The criteria used by the selection algorithm may vary depending on the particular implementation. As described above, the criteria may include local measurements made by the mobile device and information provided by the server. 1, these local measurements may include various quality metrics that show the quality of the network connection. By way of example, the mobile device 102 may measure the transmission signal strength from the access point 116. In telephony applications, measurements of latency, jitter, and packet loss can be used as additional quality metrics related to the forward network connection. “Forward” refers to transmissions over a network connection from server 120 to mobile device 102, and “reverse direction” refers to transmissions over a network connection from mobile device 102 to server 120. Information provided by server 120 may include data that indicate the load on the access point 116, historical information regarding the performance of the access point 116, quality indicators such as delay, jitter, and packet loss in the opposite direction, or any other information that relies on tsya on the quality of the network connection.

1 and 2, the signal strength from the access point can be measured in the mobile device 102 using the received signal strength indicator (RSSI) block 216. Received Signal Strength Indicator (RSSI) is most likely an existing signal that is returned to the wireless local area network (LAN) transceiver 202 for automatic gain control, and therefore can be provided to the processor 208 without increasing the complexity of the circuitry of the mobile device 102. Alternatively, the quality of the wireless connection may be identified by a lighthouse. Since the beacon is a broadband signal that is known in advance, an exact copy of the beacon signal can be stored in memory (not shown) on the mobile device 102. A demodulated beacon signal can be used together with an exact copy of the beacon signal stored in memory to estimate the energy transmitted a beacon signal by means known in the art.

The selection algorithm can also be used to calculate various quality metrics related to the forward network connection. As stated earlier, one of these quality metrics is forward latency in a network connection. In telephony applications, excessive latency can result in poor quality due to unwanted echo or speech overlay. The selection algorithm may be configured to measure the delay by any suitable means. In at least one embodiment of a wireless communication system, date and time stamps in beacons and control signals transmitted from server 120 may be used to measure latency in a network connection. In particular, when forward direction transmission is received by mobile device 102, the time stamp may be retrieved in the processor 208 and compared with the local time of the internal clock (not shown) in the mobile device 102. The result, which is a delay in the network connection in the forward direction, can be saved Anen in memory (not shown). The selection algorithm may determine whether to register on the wireless local area network (LAN) 114 using the delay value stored in memory for the most recent transmission, or, alternatively, the average delay from several delay values.

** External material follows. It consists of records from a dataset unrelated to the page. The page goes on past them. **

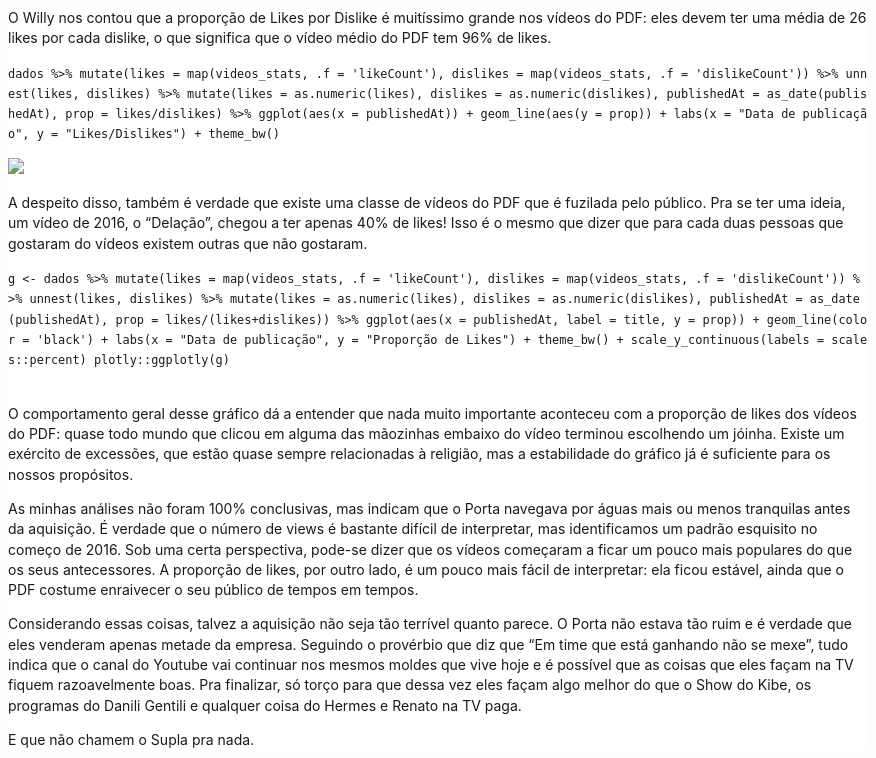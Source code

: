 <p>
O Willy nos contou que a proporção de Likes por Dislike é muitíssimo
grande nos vídeos do PDF: eles devem ter uma média de 26 likes por cada
dislike, o que significa que o vídeo médio do PDF tem 96% de likes.
</p>
<pre class="r"><code>dados %&gt;% mutate(likes = map(videos_stats, .f = &apos;likeCount&apos;), dislikes = map(videos_stats, .f = &apos;dislikeCount&apos;)) %&gt;% unnest(likes, dislikes) %&gt;% mutate(likes = as.numeric(likes), dislikes = as.numeric(dislikes), publishedAt = as_date(publishedAt), prop = likes/dislikes) %&gt;% ggplot(aes(x = publishedAt)) + geom_line(aes(y = prop)) + labs(x = &quot;Data de publica&#xE7;&#xE3;o&quot;, y = &quot;Likes/Dislikes&quot;) + theme_bw()</code></pre>
<p>
<img src="http://curso-r.com/blog/2017-04-28-porta-dos-fundos-decadencia-revisited_files/figure-html/unnamed-chunk-11-1.png" width="672">
</p>
<p>
A despeito disso, também é verdade que existe uma classe de vídeos do
PDF que é fuzilada pelo público. Pra se ter uma ideia, um vídeo de 2016,
o “Delação”, chegou a ter apenas 40% de likes! Isso é o mesmo que dizer
que para cada duas pessoas que gostaram do vídeos existem outras que não
gostaram.
</p>
<pre class="r"><code>g &lt;- dados %&gt;% mutate(likes = map(videos_stats, .f = &apos;likeCount&apos;), dislikes = map(videos_stats, .f = &apos;dislikeCount&apos;)) %&gt;% unnest(likes, dislikes) %&gt;% mutate(likes = as.numeric(likes), dislikes = as.numeric(dislikes), publishedAt = as_date(publishedAt), prop = likes/(likes+dislikes)) %&gt;% ggplot(aes(x = publishedAt, label = title, y = prop)) + geom_line(color = &apos;black&apos;) + labs(x = &quot;Data de publica&#xE7;&#xE3;o&quot;, y = &quot;Propor&#xE7;&#xE3;o de Likes&quot;) + theme_bw() + scale_y_continuous(labels = scales::percent) plotly::ggplotly(g)</code></pre>
<p>
<br> O comportamento geral desse gráfico dá a entender que nada muito
importante aconteceu com a proporção de likes dos vídeos do PDF: quase
todo mundo que clicou em alguma das mãozinhas embaixo do vídeo terminou
escolhendo um jóinha. Existe um exército de excessões, que estão quase
sempre relacionadas à religião, mas a estabilidade do gráfico já é
suficiente para os nossos propósitos.
</p>

<p>
As minhas análises não foram 100% conclusivas, mas indicam que o Porta
navegava por águas mais ou menos tranquilas antes da aquisição. É
verdade que o número de views é bastante difícil de interpretar, mas
identificamos um padrão esquisito no começo de 2016. Sob uma certa
perspectiva, pode-se dizer que os vídeos começaram a ficar um pouco mais
populares do que os seus antecessores. A proporção de likes, por outro
lado, é um pouco mais fácil de interpretar: ela ficou estável, ainda que
o PDF costume enraivecer o seu público de tempos em tempos.
</p>
<p>
Considerando essas coisas, talvez a aquisição não seja tão terrível
quanto parece. O Porta não estava tão ruim e é verdade que eles venderam
apenas metade da empresa. Seguindo o provérbio que diz que “Em time que
está ganhando não se mexe”, tudo indica que o canal do Youtube vai
continuar nos mesmos moldes que vive hoje e é possível que as coisas que
eles façam na TV fiquem razoavelmente boas. Pra finalizar, só torço para
que dessa vez eles façam algo melhor do que o Show do Kibe, os programas
do Danili Gentili e qualquer coisa do Hermes e Renato na TV paga.
</p>
<p>
E que não chamem o Supla pra nada.
</p>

Using timestamps to measure latency in a network connection requires that the local clock be synchronized with server 120. A remote time source (not shown) can be used to synchronize mobile device 102 with server 120. The remote time source can be one of the many servers on the IP network 118 that are synchronized with Coordinated Universal Time (UTC) via a radio, satellite, modem, or other means. The remote time source can be used to provide time information for updating or synchronizing the time of the internal clock in the mobile device 102. This can be achieved using a program known as the network time service protocol (NTP). Network Time Service Protocol (NTP) is a standard Internet protocol for clock synchronization with some reference time. The Network Time Service Protocol (NTP) may be executed on the processor 208 or elsewhere on the mobile device 102.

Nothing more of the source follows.